THIRTY JUST MAY BE THE NEW 20 – if you take Wildflower magazine, for example. Launched as a newsletter after the National Wildflower Research Center's founding in 1982, this issue marks the start of Wildflower ’s 30th year. Judging by this issue – which introduces winners of the magazine’s fourth-annual photography contest operated completely online – the magazine seems younger than ever.
Wildflower began as a four-page, one-color newsletter when a tiny staff at the Center’s first location in East Austin knew they needed to communicate with a growing membership. Lady Bird Johnson would pen letters to an undoubtedly adoring membership herself, and the publication drew upon information from its national clearinghouse of articles and fact sheets to profile wildflowers and native plants.
Even when small, it’s obvious the publication was produced with care out of respect for its necessity in helping the Center tell its evolving story. This care was honored in 1990 when Wildflower won the Clarion Award, a national award from the Association for Women in Communications, as the best nonprofit newsletter. Wildflower newsletter then saw the Center through the biggest event in its history: a move to a new location in southwest Austin. More change came when the National Wildflower Research Center was officially renamed the Lady Bird Johnson Wildflower Center in 1998.

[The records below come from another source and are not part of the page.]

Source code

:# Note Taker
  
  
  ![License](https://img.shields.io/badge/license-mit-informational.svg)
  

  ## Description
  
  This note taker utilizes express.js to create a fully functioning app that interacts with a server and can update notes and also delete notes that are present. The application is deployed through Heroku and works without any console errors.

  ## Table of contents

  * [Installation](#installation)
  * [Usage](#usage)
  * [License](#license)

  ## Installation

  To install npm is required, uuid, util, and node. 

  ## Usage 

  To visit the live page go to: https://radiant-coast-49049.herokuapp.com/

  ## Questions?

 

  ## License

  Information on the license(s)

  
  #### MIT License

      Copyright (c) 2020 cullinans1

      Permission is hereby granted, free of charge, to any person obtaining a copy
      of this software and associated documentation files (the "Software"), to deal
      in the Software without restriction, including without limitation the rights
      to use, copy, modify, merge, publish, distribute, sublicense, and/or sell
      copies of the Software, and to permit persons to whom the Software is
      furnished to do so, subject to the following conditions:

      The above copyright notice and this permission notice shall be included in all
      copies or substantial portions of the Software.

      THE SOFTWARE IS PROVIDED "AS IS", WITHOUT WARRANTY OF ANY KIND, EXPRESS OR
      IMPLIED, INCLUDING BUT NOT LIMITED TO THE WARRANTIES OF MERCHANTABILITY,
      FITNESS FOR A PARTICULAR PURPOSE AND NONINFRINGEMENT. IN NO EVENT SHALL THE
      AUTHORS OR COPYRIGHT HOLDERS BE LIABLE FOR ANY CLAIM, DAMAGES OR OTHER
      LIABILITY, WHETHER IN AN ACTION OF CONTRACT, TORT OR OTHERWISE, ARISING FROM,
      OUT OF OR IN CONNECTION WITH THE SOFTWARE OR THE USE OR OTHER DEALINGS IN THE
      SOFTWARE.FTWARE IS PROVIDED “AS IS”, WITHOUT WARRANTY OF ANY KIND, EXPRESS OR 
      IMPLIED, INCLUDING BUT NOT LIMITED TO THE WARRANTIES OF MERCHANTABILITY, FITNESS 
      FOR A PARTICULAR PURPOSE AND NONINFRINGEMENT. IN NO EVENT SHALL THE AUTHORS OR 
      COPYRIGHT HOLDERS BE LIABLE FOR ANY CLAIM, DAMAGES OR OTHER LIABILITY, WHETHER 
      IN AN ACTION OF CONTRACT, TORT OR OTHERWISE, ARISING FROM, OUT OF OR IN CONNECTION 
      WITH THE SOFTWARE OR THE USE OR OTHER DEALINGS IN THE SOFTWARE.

As the Center grew and changed, so did the membership publication. That same year and under executive director Robert Breunig’s leadership, Wildflower was transformed from a newsletter to a magazine and renamed Native Plants. The magazine then had 32 pages within which to tell stories about its Landscape Restoration Program founded in 1999 and Plant Conservation program in 2001.
In 2002, the Center celebrated its 20th anniversary, opened its Ann and O.J. Weber Butterfly Garden, and I became the magazine’s editor. Over the nearly 12 years that followed, Native Plants took back the name Wildflower and continued to be an essential part of communicating with you, the Center’s members.
Those of us involved in making this magazine followed two simple rules: make each one better than the last and make sure we have our facts straight. We think that Wildflower is as important as Mrs. Johnson and a tiny Center staff thought it was 30 years ago. And we hope you join us in thinking it’s better than ever.